I was initially intrigued by sex,lies, and videotape not only because of the astonishing amount of press it received in the wake of its festival triumphs, but more parochially because it was filmed in Baton Rouge, where Soderbergh’s father was a professor at my alma mater Louisiana State University. So while I don’t recall that Baton Rouge is ever specifically named, to natives it’s unmistakeable. I’m especially fond of the scenes set in The Bayou, a wonderful dive right off campus on Chimes Street, where Laura San Giacomo tends bar and where I spent a regrettable (in hindsight) amount of time my first few semesters.
* No one under the age of 17 will be admitted without a parent or guardian.

Notorious (RKO, 1946)

Friday, April 24 (7:30 pm)
Notorious (RKO, 1946)
Alfred Hitchcock–renowned for his meticulous pre-planning and storyboarding practices–once claimed that the most boring part of filmmaking was actually shooting the film.

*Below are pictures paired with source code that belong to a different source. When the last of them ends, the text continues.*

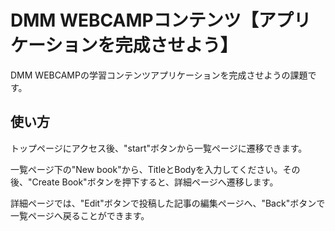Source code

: # DMM WEBCAMPコンテンツ【アプリケーションを完成させよう】

DMM WEBCAMPの学習コンテンツアプリケーションを完成させようの課題です。

## 使い方

トップページにアクセス後、"start"ボタンから一覧ページに遷移できます。<br>

一覧ページ下の"New book"から、TitleとBodyを入力してください。その後、"Create Book"ボタンを押下すると、詳細ページへ遷移します。<br>

詳細ページでは、"Edit"ボタンで投稿した記事の編集ページへ、"Back"ボタンで一覧ページへ戻ることができます。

Perhaps more than any other director, he understood the grammar of film, the multitude of ways in which visual imagery and their juxtaposition via editing impacts the viewer experience (another great Hitchcock quote: “If it’s a good movie, the sound could go off and the audience would still have a perfectly clear idea of what was going on”). Notorious, an exquisitely plotted tale of intrigue and romance, is a case in point. And the cast–Cary Grant, Ingrid Bergman, and Claude Rains–isn’t too shabby either.

 

 

 

North Dallas Forty (Paramount, 1979)

Saturday, April 25 (7:30 pm)
North Dallas Forty (Paramount, 1979, *R-rated)
Based on former Dallas Cowboy wide receiver Peter Gent’s semi-autobiographical novel, North Dallas Forty is a riotously grim, serio-comic satire of professional football, making the National Football League seem less a sports concern and more a delivery vehicle for sex and drugs…especially drugs. Still, few films have so convincingly portrayed the profit-driven and soul-destroying side of professional sports as this film. Nick Nolte stars as the bedraggled wide receiver trying to coax his pain-wracked body through one more season, while singer-songwriter Mac Davis is a revelation–yes, he’s that good–as the hard partying quarterback.
* No one under the age of 17 will be admitted without a parent or guardian.